Diverse Arten

18. Juli 2013 von Laborjournal

Welches Maß an genetischen Unterschied braucht es, um eindeutig zwei Spezies voneinander zu trennen?

Bleiben wir zunächst bei uns. Die Genome zweier beliebiger Menschen unterscheiden sich in knapp einem Prozent ihrer Sequenzen — offenbar zu wenig für zwei unterschiedliche Arten. Mit dem Schimpansen dagegen teilen wir uns im Schnitt 96 Prozent des Genoms. Bleibt man nur dabei, so müsste man folgern, dass irgendwo auf dem Weg von 99 runter zu 96 Prozent Sequenzübereinstimmung die genetische Artgrenze überschritten wird. Jetzt unterscheidet sich aber ein Schimpanse in seiner Sequenz von seinem eigenen Artgenossen bereits genau so sehr wie die beiden Spezies Mensch und Neanderthaler. Es scheint also komplizierter zu sein.

Wenn wir den Blick nur ein wenig ausweiten, stellen wir schnell fest: Es ist viel komplizierter! Bereits 2004 schrieben wir in Laborjournal print (Vol. 1-2/2004: 24):

Wiewohl Faustregeln zu einer molekularen Spezies-Differenzierung bereits existieren, kann eine Artabgrenzung allein aufgrund der Menge an Basenunterschieden schwer in die Irre führen. Eindrucksvollstes Beispiel hier: Die berühmten Artenschwärme der ostafrikanischen Buntbarsche oder Cichliden. Allein im Victoriasee gibt es über fünfhundert morphologisch durchaus verschiedene Buntbarsch-Arten, dennoch sind diese genetisch deutlich homogener als etwa die Variationen unter den menschlichen Populationen. Ganz zu schweigen von denjenigen unter den vielen Rassen der einen Art „Hund“, bei denen die innerartliche Variation durch die unnatürlichen Zuchtverhältnisse wohl am weitesten getrieben wurde — sowohl phänotypisch, als auch genetisch.
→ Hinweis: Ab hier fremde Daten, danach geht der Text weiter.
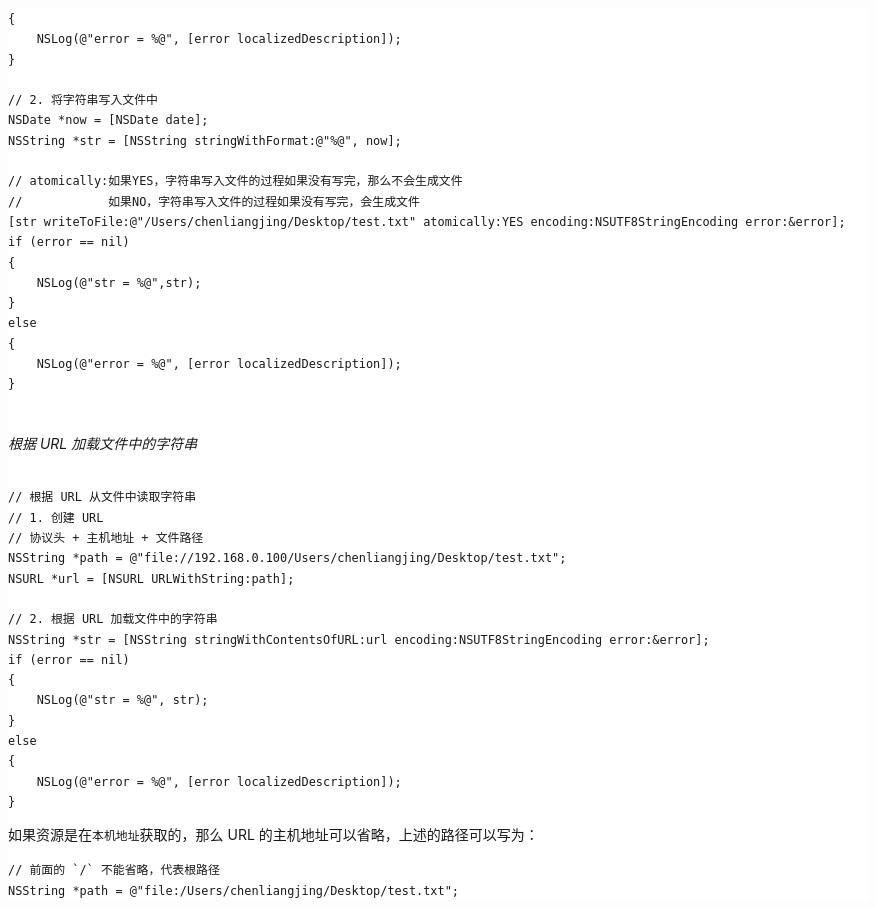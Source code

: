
 ```
{
    NSLog(@"error = %@", [error localizedDescription]);
}

// 2. 将字符串写入文件中
NSDate *now = [NSDate date];
NSString *str = [NSString stringWithFormat:@"%@", now];
    
// atomically:如果YES，字符串写入文件的过程如果没有写完，那么不会生成文件
//            如果NO，字符串写入文件的过程如果没有写完，会生成文件
[str writeToFile:@"/Users/chenliangjing/Desktop/test.txt" atomically:YES encoding:NSUTF8StringEncoding error:&error];
if (error == nil)
{
    NSLog(@"str = %@",str);
}
else
{
    NSLog(@"error = %@", [error localizedDescription]);
}


```

###### 根据 URL 加载文件中的字符串

```
// 根据 URL 从文件中读取字符串
// 1. 创建 URL
// 协议头 + 主机地址 + 文件路径
NSString *path = @"file://192.168.0.100/Users/chenliangjing/Desktop/test.txt";
NSURL *url = [NSURL URLWithString:path];
    
// 2. 根据 URL 加载文件中的字符串
NSString *str = [NSString stringWithContentsOfURL:url encoding:NSUTF8StringEncoding error:&error];
if (error == nil)
{
    NSLog(@"str = %@", str);
}
else
{
    NSLog(@"error = %@", [error localizedDescription]);
}

```

如果资源是在`本机地址`获取的，那么 URL 的主机地址可以省略，上述的路径可以写为：

```
// 前面的 `/` 不能省略，代表根路径 
NSString *path = @"file:/Users/chenliangjing/Desktop/test.txt";

```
Welches Kriterium man auch nimmt, die alte Kernfrage bleibt folglich bestehen: Welcher Grad an Unterschieden reicht aus, um zwei Organismen zwei verschiedenen Arten zuzusprechen? Und bis zu welchem Grad handelt es sich umgekehrt um die Variation zwischen zwei Populationen dergleichen Spezies? Fragen, die sich ziemlich wahrscheinlich niemals allgemeingültig beantworten lassen.

Den jüngsten Beleg für diese Prognose liefert jetzt ein Paper kanadischer Evolutionsbiologen in PNAS (vol. 110: 11056-60), in dem sie nach Sequenzanalyse des Nematoden Caenorhabditis brenneri festhalten:

Here we demonstrate that C. brenneri harbors the most molecular diversity of any eukaryote, with its 14.1% of polymorphic synonymous sites between individuals being 150-fold greater than humans and most comparable to hyperdiverse bacteria. This diversity is not an artifact of cryptic species divergence but reflects an enormous pan-tropical population, confirmed by fully viable genetic crosses between continents, extensive intralocus recombination, selection on codon use, and only weak geographic genetic structure.

„Molekulare Hyperdiversität“ nennen die Autoren das Phänomen. Und mit der nach Sydney Brenner benannten Wurmspezies samt seinen über 14 Prozent individuellen Sequenzunterschieden haben sie den klaren bisherigen Rekordhalter in dieser „Disziplin“ — zumindest unter den Eukaryoten.

Die Wahrscheinlichkeit, dass es kein allgemeines Maß an Genomsequenz-Unterschieden gibt, wodurch sich zwei Arten klar voneinander trennen lassen, ist wohl nicht erst damit zur Gewissheit geworden.